Он вышел из семьи со строгими католическими убеждениями – родной дядя по материнской линии был главой иезуитской миссии в Англии. Брат Джона, Генри, умер в тюрьме, обвиненный в укрывательстве католического священника (заметим, что причиной смерти была все же лихорадка, а в тюрьму несчастный попал «для установления причин и обстоятельств дела»). Сам поэт окончил университетский курс без получения степени – в противном случае выпускники были обязаны произносить присягу на верность короне – и монарху, как главе Церкви. (Последующий отход Донна от доктрин католичества и обращение в англиканство – особая тема. Он был долог, мучительно искренен – и наложил особый отпечаток на всю личность поэта и проповедника. Отчасти страстность его обращений к пастве объяснялась тем, что для него вера была верой обретенной, завоеванной в борьбе с самим собой.)
Тем самым возможности светской карьеры для Донна были ограничены с самого начала: католики, или, как их называли в Англии, «паписты», в глазах общества были под подозрением. Однако место личного секретаря лорда-хранителя печати Томаса Эджертона, фактического министра иностранных дел Англии, открывало для Донна весьма многообещающее будущее.

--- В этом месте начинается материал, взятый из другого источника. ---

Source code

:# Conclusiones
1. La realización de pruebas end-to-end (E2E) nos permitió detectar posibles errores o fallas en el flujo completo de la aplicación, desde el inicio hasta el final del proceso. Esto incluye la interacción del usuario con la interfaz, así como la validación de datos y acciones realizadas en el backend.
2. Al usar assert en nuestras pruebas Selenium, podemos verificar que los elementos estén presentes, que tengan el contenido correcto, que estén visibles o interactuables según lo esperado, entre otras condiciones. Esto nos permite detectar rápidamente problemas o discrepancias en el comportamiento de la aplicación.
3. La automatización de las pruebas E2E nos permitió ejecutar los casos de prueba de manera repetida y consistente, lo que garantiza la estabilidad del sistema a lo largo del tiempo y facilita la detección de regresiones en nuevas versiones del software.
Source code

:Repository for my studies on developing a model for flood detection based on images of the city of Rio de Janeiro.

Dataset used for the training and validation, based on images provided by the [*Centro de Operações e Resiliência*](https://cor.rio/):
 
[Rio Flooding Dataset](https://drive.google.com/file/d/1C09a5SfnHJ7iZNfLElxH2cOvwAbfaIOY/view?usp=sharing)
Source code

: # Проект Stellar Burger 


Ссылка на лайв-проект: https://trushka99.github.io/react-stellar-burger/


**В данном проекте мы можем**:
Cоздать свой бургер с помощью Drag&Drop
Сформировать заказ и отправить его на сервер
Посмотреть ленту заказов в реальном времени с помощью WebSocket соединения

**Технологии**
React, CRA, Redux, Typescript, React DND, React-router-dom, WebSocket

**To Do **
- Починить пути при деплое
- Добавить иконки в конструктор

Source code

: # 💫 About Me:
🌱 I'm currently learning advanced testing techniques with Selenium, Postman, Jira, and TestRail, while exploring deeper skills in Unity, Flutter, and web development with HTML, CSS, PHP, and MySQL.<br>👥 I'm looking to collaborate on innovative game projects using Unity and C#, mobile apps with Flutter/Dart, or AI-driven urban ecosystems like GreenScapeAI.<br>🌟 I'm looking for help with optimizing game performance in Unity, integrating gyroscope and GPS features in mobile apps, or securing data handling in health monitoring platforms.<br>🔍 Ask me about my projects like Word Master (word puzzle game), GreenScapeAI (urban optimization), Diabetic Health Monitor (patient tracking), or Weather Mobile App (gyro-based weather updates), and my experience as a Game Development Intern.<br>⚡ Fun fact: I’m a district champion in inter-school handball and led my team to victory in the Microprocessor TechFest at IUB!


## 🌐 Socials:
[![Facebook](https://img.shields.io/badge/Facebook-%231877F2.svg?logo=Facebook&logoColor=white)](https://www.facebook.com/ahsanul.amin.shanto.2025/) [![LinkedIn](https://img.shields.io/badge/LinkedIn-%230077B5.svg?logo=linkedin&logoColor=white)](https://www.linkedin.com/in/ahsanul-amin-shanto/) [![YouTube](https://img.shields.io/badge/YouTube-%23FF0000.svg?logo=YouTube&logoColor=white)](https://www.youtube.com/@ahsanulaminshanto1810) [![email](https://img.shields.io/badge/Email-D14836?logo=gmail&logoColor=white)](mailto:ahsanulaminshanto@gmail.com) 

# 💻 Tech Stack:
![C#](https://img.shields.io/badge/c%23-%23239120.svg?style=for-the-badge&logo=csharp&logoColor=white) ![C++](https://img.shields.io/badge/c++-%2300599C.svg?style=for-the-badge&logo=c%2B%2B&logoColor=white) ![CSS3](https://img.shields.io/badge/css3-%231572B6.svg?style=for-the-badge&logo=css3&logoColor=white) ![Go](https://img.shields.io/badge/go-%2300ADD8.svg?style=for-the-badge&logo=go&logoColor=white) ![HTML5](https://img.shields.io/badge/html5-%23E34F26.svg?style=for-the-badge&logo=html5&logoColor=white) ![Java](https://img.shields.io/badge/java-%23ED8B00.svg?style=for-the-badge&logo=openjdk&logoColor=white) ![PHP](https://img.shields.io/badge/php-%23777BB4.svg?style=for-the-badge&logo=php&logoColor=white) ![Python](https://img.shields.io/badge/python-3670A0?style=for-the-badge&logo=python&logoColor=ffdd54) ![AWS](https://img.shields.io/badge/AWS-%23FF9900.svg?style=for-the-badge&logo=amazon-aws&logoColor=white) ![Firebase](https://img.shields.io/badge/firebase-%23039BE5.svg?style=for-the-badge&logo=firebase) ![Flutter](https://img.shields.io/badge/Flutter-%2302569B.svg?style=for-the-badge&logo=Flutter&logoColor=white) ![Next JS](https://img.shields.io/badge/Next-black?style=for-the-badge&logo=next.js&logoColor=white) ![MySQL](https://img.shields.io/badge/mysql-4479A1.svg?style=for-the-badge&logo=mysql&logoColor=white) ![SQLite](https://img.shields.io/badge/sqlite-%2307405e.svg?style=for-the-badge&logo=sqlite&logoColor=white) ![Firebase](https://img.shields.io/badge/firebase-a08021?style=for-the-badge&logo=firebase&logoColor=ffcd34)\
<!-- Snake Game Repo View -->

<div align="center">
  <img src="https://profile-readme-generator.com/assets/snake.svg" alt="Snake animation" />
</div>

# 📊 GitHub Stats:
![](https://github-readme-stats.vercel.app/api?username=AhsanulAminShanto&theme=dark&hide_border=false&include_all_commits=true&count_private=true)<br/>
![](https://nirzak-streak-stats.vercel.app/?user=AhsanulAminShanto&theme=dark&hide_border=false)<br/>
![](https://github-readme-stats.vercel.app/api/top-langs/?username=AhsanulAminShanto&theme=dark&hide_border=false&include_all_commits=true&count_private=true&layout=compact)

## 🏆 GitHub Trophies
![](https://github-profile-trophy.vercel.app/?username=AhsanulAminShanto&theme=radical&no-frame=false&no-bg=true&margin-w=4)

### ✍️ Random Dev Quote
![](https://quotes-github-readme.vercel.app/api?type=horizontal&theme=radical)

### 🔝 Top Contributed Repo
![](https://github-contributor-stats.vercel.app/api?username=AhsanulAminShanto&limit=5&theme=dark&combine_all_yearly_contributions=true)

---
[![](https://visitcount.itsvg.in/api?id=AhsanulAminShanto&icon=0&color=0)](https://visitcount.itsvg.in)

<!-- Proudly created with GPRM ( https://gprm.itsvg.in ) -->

Уже через год патрон добивается того, что Донн становится членом парламента от палаты общин.
Но столь удачно начатая карьера обрывается. В 1601 г. Донн сочетается тайным браком с племянницей лорда Эджертона, Анной Мор. Разгневанный отец девушки добивается отстранения Донна от должности, лишения его места в парламенте, заключения сперва в тюрьму, а потом под домашний арест. На процессе, возбужденном тестем, стремящимся оспорить эту роль, Донн выступил в качестве собственного адвоката. Его страстная, исполненная красноречия защита своего права любить и называть ту, кого любишь, женой перед Богом и людьми, защита, подкрепленная виртуозным знанием юридической казуистики,[748] – привела к тому, что суд вынужден был признать законность венчания.[749] Но Донн оказывается персоной non-grata при дворе. Начинается десятилетие скитаний по родственникам и покровителям, когда он с женой, не имея ни пристанища, ни доходов, должен жить у доброхотов. Творчество – единственное, что остается Донну.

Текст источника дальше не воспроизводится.